_INSTRUCTIONS TO FOLLOW:_ Each entry below is to be reproduced exactly, though any pictures it holds must be omitted.

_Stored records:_
==================================================

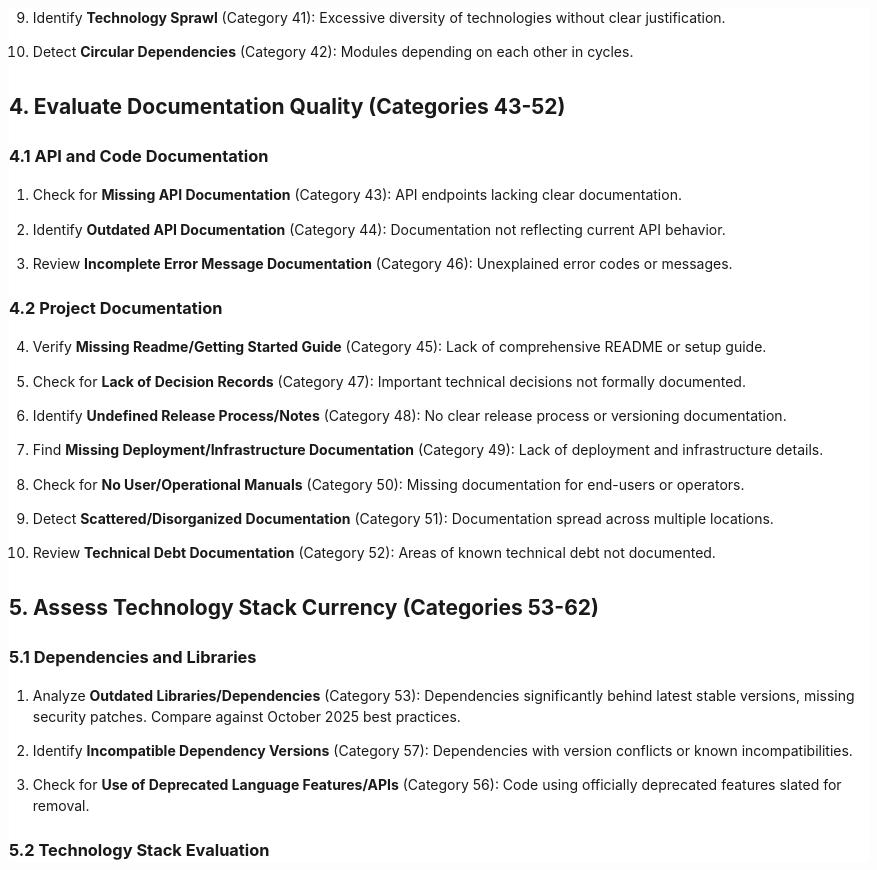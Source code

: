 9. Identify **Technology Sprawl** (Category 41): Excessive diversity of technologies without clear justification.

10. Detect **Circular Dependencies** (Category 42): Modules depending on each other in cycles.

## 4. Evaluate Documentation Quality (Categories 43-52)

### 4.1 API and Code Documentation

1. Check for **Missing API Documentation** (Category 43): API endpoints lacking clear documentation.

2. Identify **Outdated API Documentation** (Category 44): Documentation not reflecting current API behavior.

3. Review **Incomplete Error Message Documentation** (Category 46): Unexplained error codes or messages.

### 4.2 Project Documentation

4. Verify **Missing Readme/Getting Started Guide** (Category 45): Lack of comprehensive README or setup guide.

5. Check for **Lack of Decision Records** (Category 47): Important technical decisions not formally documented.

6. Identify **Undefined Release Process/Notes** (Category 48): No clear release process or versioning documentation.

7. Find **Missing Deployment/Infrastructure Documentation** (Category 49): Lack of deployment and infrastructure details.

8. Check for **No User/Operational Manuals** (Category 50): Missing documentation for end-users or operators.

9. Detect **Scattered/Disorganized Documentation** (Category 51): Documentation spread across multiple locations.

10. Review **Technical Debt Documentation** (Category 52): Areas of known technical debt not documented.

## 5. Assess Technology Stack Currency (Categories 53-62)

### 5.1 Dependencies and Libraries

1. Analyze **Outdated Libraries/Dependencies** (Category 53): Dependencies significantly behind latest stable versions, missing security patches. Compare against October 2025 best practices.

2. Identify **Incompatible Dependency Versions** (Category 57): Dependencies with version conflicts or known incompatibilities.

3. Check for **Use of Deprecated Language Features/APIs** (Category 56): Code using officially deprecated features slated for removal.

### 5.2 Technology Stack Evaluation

==================================================

_ANSWER SPACE:_
Source code

: 9. Identify **Technology Sprawl** (Category 41): Excessive diversity of technologies without clear justification.

10. Detect **Circular Dependencies** (Category 42): Modules depending on each other in cycles.

## 4. Evaluate Documentation Quality (Categories 43-52)

### 4.1 API and Code Documentation

1. Check for **Missing API Documentation** (Category 43): API endpoints lacking clear documentation.

2. Identify **Outdated API Documentation** (Category 44): Documentation not reflecting current API behavior.

3. Review **Incomplete Error Message Documentation** (Category 46): Unexplained error codes or messages.

### 4.2 Project Documentation

4. Verify **Missing Readme/Getting Started Guide** (Category 45): Lack of comprehensive README or setup guide.

5. Check for **Lack of Decision Records** (Category 47): Important technical decisions not formally documented.

6. Identify **Undefined Release Process/Notes** (Category 48): No clear release process or versioning documentation.

7. Find **Missing Deployment/Infrastructure Documentation** (Category 49): Lack of deployment and infrastructure details.

8. Check for **No User/Operational Manuals** (Category 50): Missing documentation for end-users or operators.

9. Detect **Scattered/Disorganized Documentation** (Category 51): Documentation spread across multiple locations.

10. Review **Technical Debt Documentation** (Category 52): Areas of known technical debt not documented.

## 5. Assess Technology Stack Currency (Categories 53-62)

### 5.1 Dependencies and Libraries

1. Analyze **Outdated Libraries/Dependencies** (Category 53): Dependencies significantly behind latest stable versions, missing security patches. Compare against October 2025 best practices.

2. Identify **Incompatible Dependency Versions** (Category 57): Dependencies with version conflicts or known incompatibilities.

3. Check for **Use of Deprecated Language Features/APIs** (Category 56): Code using officially deprecated features slated for removal.

### 5.2 Technology Stack Evaluation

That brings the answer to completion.